Exercise prompt:
From the entries, return every line where the string "VARCHAR" shows up.

Raw data:
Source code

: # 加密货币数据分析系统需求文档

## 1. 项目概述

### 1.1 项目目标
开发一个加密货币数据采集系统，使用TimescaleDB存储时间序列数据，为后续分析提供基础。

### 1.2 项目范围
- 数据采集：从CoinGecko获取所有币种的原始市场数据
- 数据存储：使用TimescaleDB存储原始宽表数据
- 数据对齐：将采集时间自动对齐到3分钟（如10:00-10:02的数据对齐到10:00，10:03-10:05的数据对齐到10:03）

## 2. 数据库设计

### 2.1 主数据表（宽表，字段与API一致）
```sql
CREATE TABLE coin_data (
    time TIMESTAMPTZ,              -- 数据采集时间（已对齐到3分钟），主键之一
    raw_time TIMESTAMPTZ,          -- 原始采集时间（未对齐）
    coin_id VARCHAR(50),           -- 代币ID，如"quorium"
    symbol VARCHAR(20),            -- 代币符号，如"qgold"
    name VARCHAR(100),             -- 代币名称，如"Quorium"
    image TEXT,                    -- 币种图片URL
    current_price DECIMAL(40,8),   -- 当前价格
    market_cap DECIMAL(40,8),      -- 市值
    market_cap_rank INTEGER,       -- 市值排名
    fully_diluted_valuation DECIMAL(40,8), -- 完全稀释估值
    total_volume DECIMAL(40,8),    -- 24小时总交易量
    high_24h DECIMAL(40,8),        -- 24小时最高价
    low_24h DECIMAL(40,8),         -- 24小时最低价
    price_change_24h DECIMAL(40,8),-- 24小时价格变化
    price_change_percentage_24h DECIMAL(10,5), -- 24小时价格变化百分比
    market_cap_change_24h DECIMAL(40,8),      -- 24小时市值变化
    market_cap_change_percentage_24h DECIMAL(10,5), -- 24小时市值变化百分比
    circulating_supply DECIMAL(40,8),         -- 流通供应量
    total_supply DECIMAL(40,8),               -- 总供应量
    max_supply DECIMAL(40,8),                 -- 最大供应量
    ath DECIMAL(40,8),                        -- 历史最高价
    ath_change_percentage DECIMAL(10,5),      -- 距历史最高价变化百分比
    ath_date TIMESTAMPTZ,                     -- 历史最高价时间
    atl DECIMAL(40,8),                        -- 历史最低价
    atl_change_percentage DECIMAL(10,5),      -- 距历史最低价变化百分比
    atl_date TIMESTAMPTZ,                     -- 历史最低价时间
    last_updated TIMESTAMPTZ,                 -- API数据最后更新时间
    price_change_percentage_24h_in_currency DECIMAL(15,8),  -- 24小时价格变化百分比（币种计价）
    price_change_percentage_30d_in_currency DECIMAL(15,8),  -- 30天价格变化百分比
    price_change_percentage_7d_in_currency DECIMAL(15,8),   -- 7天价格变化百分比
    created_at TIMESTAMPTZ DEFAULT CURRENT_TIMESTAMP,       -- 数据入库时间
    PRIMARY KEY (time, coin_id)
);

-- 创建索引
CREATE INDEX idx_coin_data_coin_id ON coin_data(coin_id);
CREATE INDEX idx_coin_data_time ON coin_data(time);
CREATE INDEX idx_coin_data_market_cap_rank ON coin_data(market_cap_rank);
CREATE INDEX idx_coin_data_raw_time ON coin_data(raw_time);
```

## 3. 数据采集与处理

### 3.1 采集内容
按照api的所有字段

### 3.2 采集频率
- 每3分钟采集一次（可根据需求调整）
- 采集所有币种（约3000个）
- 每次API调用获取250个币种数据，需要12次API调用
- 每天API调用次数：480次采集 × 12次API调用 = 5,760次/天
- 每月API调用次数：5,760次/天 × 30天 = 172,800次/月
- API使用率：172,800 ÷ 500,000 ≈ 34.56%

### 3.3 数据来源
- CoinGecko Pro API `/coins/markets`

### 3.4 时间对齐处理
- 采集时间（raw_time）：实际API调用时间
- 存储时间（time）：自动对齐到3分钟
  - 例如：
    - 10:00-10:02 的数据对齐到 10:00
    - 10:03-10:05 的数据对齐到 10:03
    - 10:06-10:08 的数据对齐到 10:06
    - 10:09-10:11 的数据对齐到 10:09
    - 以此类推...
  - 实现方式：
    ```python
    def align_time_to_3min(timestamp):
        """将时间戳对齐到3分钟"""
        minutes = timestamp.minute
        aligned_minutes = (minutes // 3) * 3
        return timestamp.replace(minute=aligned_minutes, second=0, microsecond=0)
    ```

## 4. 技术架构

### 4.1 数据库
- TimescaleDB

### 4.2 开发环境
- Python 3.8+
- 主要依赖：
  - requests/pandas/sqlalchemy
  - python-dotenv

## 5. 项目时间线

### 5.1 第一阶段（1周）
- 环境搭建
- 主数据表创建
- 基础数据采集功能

Solution for this problem:
    coin_id VARCHAR(50),           -- 代币ID，如"quorium"
    symbol VARCHAR(20),            -- 代币符号，如"qgold"
    name VARCHAR(100),             -- 代币名称，如"Quorium"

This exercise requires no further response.